Among the entries below, only the lines from the one with "Code is colorized" through the one with "theory and computation" are wanted, reproduced exactly. Pictures are not wanted.

***

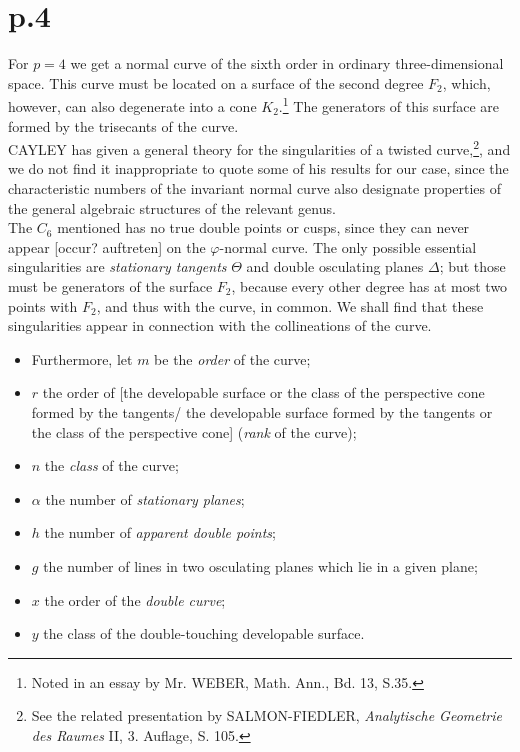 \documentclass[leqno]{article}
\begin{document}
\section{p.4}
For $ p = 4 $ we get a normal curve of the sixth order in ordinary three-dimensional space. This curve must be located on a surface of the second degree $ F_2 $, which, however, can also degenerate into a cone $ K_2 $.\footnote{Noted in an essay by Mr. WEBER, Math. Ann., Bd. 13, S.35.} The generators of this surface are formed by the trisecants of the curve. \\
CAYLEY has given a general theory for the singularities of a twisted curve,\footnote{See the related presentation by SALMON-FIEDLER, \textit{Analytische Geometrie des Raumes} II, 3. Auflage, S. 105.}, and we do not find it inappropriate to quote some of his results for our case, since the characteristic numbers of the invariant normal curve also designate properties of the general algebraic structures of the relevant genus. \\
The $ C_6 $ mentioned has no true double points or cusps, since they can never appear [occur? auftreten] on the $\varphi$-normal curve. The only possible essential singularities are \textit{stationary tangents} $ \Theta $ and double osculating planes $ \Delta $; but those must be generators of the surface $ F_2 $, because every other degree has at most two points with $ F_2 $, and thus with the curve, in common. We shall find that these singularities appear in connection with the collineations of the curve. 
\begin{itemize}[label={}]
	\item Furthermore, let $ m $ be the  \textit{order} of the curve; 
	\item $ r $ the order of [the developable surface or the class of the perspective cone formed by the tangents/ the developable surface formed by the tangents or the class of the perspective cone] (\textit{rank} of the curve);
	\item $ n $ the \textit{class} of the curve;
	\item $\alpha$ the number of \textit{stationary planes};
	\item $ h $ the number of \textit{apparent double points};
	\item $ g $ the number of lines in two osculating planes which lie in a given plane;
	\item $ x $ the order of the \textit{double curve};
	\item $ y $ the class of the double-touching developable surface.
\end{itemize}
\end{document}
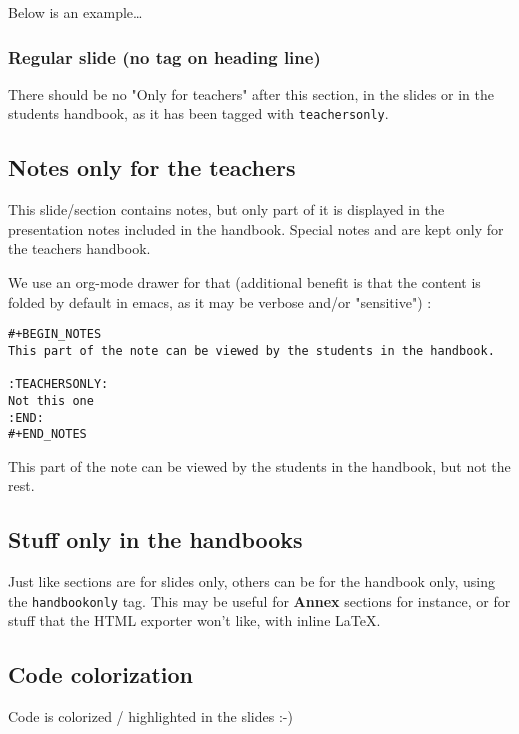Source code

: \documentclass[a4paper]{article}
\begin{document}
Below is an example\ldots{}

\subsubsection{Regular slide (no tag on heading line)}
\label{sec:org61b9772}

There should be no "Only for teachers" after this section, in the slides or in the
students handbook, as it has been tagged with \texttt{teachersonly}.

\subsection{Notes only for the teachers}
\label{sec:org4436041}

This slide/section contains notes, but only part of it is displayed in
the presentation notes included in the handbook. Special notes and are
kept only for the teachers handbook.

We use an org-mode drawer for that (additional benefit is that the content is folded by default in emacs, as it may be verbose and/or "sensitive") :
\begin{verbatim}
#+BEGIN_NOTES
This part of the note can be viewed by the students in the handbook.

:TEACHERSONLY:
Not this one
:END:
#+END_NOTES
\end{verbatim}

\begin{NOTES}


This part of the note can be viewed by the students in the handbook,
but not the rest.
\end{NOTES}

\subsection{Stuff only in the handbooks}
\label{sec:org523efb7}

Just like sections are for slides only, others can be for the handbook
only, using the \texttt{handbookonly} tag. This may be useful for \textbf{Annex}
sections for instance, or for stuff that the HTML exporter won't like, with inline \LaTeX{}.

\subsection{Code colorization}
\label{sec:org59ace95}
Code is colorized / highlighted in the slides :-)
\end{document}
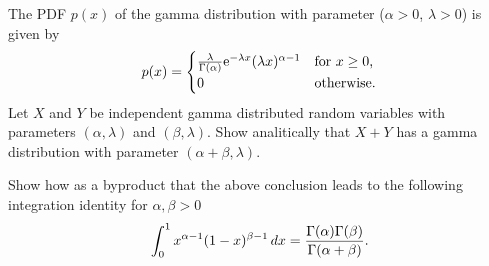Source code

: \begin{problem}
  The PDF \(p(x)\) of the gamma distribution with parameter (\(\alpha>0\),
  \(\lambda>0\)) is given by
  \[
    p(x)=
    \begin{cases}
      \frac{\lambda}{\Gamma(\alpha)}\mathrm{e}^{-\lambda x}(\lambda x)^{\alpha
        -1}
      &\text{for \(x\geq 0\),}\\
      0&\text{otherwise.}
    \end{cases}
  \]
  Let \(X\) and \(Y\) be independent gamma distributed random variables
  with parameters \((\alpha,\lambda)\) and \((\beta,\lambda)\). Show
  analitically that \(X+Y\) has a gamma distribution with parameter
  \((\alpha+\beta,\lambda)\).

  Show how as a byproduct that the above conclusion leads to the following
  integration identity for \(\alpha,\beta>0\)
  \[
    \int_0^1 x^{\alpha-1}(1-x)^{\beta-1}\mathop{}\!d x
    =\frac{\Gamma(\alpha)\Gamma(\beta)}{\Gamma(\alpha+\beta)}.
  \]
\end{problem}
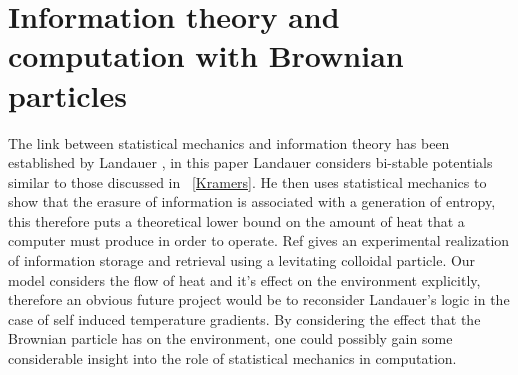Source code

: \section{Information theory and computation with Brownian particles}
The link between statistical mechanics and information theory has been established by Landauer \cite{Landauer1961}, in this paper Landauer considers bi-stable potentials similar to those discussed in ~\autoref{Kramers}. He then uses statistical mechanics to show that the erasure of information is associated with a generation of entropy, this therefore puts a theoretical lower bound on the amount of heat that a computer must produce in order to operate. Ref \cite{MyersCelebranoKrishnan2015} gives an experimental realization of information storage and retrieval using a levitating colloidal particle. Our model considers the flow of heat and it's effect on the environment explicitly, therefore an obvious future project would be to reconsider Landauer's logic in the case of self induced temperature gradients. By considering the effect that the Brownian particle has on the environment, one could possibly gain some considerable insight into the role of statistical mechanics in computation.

***

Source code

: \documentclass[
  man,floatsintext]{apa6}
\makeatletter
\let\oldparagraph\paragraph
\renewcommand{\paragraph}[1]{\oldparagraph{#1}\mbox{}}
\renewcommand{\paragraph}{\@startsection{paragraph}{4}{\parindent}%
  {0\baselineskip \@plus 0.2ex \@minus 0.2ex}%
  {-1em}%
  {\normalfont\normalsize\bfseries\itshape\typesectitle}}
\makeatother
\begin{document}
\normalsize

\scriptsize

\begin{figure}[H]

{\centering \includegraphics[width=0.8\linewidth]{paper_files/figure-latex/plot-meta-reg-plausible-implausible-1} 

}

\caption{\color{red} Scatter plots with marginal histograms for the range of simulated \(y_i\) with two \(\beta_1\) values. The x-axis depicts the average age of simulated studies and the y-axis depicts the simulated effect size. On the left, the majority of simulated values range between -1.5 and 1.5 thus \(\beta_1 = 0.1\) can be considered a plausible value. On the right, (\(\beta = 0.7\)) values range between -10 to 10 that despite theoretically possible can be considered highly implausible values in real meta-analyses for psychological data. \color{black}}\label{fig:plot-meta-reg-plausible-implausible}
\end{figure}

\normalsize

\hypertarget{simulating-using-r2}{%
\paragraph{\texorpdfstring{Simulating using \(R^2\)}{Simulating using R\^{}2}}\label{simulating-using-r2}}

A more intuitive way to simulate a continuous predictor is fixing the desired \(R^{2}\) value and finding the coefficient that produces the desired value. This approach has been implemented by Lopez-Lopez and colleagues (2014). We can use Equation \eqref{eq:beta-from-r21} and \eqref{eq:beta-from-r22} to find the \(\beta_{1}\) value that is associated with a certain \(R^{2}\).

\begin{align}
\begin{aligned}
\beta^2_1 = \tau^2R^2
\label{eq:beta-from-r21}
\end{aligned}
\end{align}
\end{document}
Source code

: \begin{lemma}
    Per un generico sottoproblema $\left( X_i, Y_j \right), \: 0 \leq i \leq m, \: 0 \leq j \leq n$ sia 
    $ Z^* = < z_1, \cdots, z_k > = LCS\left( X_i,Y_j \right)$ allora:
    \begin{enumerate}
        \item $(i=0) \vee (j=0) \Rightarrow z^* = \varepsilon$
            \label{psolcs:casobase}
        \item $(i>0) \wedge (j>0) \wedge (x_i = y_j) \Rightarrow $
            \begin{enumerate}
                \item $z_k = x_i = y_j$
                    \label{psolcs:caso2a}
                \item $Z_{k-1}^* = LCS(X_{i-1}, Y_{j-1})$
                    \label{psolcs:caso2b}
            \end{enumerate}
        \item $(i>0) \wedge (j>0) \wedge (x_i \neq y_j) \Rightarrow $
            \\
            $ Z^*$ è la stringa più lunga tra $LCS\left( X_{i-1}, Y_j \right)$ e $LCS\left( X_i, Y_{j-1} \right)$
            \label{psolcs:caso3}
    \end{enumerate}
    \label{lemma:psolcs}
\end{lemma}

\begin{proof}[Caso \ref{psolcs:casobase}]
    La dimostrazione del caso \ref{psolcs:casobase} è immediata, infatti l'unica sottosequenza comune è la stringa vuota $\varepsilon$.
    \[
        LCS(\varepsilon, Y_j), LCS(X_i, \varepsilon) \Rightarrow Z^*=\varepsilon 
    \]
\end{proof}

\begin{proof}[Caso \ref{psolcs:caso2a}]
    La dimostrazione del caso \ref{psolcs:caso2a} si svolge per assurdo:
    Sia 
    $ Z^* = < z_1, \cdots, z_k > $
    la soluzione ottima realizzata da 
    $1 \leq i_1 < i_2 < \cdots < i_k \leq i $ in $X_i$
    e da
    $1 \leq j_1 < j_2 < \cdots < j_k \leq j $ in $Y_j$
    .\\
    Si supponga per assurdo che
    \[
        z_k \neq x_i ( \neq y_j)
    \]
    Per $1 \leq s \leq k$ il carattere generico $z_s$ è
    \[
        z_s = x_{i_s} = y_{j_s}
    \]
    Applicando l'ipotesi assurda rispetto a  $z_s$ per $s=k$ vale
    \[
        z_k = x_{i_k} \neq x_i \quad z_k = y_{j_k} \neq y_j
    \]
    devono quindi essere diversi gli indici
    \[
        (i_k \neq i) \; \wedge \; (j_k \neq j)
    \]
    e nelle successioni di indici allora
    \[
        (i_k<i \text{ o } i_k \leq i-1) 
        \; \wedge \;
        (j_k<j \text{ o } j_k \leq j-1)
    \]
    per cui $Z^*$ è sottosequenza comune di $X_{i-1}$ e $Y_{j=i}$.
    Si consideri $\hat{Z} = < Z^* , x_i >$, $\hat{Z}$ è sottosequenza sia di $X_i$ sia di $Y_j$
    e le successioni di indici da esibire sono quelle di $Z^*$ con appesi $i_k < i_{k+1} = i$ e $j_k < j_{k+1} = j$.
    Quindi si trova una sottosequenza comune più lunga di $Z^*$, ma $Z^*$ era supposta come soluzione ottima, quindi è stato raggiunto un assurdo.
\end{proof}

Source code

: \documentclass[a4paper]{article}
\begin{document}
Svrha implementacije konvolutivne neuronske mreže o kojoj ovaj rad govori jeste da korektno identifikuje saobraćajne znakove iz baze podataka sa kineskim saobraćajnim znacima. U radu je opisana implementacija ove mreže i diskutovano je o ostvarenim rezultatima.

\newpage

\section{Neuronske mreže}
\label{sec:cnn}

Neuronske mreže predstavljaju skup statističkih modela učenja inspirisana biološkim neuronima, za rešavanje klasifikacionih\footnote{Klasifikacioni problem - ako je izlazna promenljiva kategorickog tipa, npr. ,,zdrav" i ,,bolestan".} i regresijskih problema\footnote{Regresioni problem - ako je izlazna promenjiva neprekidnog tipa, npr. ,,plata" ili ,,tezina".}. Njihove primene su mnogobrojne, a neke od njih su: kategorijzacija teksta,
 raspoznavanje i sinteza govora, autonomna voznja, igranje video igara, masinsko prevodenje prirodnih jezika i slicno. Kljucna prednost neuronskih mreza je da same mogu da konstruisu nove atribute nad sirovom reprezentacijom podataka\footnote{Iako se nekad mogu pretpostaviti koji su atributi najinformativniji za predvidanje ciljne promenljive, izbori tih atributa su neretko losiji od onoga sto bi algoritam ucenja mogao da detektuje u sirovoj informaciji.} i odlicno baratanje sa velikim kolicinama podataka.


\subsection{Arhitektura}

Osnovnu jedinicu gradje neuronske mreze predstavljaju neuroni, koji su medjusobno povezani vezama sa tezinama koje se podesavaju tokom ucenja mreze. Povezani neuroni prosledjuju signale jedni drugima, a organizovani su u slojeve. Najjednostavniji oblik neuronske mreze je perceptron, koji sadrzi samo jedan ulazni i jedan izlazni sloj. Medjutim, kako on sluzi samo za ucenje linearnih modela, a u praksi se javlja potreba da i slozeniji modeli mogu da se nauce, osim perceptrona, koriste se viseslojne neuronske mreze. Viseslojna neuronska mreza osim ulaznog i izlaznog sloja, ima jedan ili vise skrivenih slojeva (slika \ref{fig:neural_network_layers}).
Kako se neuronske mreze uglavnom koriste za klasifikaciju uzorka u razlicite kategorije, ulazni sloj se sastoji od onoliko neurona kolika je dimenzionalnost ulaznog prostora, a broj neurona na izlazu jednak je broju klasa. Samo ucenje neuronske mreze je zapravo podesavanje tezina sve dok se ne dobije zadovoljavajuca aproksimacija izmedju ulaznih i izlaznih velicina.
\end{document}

***

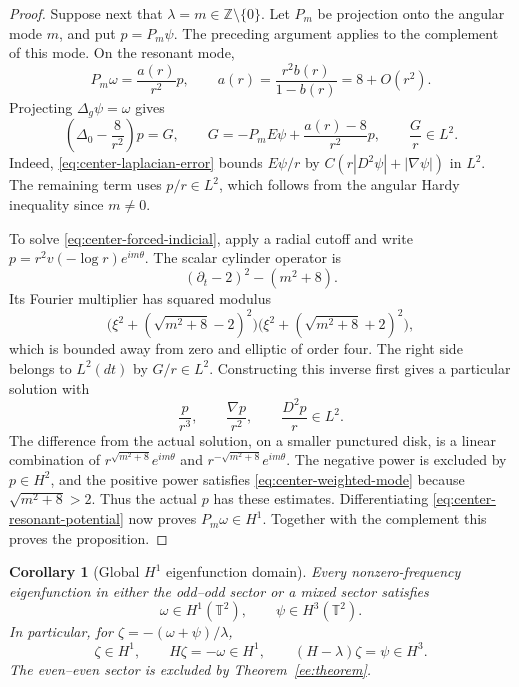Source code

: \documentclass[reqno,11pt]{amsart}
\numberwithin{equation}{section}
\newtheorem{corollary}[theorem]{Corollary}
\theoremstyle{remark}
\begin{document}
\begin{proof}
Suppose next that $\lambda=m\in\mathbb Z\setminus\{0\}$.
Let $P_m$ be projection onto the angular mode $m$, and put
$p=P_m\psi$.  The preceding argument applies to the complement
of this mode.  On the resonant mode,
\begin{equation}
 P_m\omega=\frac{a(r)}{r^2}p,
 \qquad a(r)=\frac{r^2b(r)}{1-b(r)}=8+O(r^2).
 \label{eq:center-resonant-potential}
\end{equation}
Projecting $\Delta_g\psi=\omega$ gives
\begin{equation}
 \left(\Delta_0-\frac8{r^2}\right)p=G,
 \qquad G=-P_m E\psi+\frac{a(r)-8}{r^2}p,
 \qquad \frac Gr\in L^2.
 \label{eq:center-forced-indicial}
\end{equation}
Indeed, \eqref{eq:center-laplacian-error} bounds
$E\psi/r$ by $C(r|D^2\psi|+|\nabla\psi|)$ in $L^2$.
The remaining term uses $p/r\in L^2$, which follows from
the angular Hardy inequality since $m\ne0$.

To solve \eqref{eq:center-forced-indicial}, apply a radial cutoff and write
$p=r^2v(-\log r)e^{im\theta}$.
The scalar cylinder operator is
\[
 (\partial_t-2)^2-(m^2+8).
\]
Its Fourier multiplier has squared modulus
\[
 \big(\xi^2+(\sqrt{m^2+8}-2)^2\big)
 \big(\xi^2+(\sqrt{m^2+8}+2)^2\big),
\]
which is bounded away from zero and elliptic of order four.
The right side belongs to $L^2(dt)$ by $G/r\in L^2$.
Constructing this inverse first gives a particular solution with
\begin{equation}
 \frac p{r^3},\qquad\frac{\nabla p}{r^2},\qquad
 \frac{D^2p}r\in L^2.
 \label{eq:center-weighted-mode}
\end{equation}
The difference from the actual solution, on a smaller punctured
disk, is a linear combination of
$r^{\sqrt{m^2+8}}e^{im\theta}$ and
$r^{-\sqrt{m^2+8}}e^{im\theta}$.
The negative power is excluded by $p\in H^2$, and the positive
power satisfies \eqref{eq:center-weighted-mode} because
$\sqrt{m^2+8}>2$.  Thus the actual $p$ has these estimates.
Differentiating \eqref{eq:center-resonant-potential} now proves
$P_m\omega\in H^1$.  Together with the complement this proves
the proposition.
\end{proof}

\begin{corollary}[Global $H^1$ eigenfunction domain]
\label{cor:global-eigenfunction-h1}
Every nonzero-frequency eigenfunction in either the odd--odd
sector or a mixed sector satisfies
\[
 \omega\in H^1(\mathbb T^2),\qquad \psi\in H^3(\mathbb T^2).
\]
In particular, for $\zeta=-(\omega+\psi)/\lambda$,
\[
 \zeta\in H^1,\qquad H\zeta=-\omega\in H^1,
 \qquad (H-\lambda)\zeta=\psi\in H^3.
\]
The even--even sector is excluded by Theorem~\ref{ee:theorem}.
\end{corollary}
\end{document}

***

→ Response to this exercise
Code is colorized / highlighted in the slides :-)
\end{document}
Source code

: \begin{problem}
  The PDF \(p(x)\) of the gamma distribution with parameter (\(\alpha>0\),
  \(\lambda>0\)) is given by
  \[
    p(x)=
    \begin{cases}
      \frac{\lambda}{\Gamma(\alpha)}\mathrm{e}^{-\lambda x}(\lambda x)^{\alpha
        -1}
      &\text{for \(x\geq 0\),}\\
      0&\text{otherwise.}
    \end{cases}
  \]
  Let \(X\) and \(Y\) be independent gamma distributed random variables
  with parameters \((\alpha,\lambda)\) and \((\beta,\lambda)\). Show
  analitically that \(X+Y\) has a gamma distribution with parameter
  \((\alpha+\beta,\lambda)\).

  Show how as a byproduct that the above conclusion leads to the following
  integration identity for \(\alpha,\beta>0\)
  \[
    \int_0^1 x^{\alpha-1}(1-x)^{\beta-1}\mathop{}\!d x
    =\frac{\Gamma(\alpha)\Gamma(\beta)}{\Gamma(\alpha+\beta)}.
  \]
\end{problem}
Source code

: \section{Information theory and computation with Brownian particles}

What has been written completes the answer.